Hematoxylin & eosin staining of (a) WT and (b) Clcc1-/+ knockout 7-month-old mouse retinas. While the overall structure of the retina is preserved, staining revealed decreased cell density in the outer and inner nuclear layers, as well as the outer and inner plexiform layers as well as structural disarray of the photoreceptor layer in Clcc1 KO heterozygous compared with the WT mice. (c-h) Immunostaining of cone arrestin in WT (c-e) and heterozygous Clcc1 knockout (f-h) mice.
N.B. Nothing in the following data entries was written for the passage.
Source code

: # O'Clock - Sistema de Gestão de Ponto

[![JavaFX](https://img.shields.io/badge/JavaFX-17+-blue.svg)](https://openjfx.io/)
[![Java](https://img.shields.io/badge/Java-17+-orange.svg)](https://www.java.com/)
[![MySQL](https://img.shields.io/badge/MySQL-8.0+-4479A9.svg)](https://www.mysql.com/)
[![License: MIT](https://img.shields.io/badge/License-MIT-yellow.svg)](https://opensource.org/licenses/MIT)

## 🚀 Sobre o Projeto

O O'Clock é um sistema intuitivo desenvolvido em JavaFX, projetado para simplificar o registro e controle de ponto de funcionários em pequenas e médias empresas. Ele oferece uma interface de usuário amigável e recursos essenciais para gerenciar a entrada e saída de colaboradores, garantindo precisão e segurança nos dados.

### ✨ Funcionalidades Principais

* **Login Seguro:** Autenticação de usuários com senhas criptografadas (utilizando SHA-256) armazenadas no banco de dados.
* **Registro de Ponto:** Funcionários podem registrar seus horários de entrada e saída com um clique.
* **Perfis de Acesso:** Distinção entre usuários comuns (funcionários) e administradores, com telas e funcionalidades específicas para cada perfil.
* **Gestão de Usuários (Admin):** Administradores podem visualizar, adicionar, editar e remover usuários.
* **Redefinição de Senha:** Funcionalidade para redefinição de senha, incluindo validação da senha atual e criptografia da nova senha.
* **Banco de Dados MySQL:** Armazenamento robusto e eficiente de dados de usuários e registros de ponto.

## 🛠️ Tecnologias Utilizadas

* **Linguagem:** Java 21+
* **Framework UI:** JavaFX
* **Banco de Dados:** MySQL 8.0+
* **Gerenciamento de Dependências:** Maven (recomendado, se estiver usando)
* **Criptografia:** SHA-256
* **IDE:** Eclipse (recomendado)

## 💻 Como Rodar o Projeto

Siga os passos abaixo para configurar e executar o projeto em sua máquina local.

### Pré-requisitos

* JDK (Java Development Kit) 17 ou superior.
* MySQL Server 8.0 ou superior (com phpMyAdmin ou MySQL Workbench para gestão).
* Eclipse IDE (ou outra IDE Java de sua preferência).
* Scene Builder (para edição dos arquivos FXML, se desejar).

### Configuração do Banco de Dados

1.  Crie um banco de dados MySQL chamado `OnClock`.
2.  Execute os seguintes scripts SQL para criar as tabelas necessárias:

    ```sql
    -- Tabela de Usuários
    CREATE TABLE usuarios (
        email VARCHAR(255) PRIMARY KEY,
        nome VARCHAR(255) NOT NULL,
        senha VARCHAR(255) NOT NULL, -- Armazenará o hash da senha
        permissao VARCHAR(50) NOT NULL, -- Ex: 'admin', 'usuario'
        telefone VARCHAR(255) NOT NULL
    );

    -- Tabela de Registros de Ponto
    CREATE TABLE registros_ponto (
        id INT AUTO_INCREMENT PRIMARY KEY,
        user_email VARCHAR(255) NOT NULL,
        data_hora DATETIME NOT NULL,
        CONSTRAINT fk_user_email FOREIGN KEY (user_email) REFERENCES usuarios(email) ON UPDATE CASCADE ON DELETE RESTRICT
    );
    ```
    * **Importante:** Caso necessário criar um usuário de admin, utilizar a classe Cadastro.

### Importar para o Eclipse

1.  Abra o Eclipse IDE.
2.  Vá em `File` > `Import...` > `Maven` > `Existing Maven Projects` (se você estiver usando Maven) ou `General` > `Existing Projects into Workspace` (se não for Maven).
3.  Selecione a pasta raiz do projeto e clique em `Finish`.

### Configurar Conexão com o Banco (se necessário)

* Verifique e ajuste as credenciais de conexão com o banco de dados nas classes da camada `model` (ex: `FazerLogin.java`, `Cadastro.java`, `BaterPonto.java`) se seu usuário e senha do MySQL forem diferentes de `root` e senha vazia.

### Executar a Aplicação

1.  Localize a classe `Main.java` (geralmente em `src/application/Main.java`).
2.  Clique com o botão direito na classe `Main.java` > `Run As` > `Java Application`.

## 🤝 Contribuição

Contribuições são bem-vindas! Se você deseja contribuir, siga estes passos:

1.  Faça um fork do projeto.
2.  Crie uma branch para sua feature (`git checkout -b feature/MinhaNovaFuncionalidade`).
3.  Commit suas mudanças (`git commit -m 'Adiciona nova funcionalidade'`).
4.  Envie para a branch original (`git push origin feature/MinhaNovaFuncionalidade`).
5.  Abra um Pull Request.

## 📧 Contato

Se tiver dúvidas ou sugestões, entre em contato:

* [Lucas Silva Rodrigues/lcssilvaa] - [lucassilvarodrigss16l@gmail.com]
The WT mice exhibit normal cone photoreceptors staining pattern while Clcc1 heterozygous KO mice revealed reduced number of cone photoreceptors. (i-l) Electroretinography of WT and Clcc1 knockout heterozygous mice show approximately 20–50% decreases in the amplitude of both the scotopic and photopic a and b wave amplitude responses in Clcc1 KO heterozygous mice compared to WT at all levels of luminance.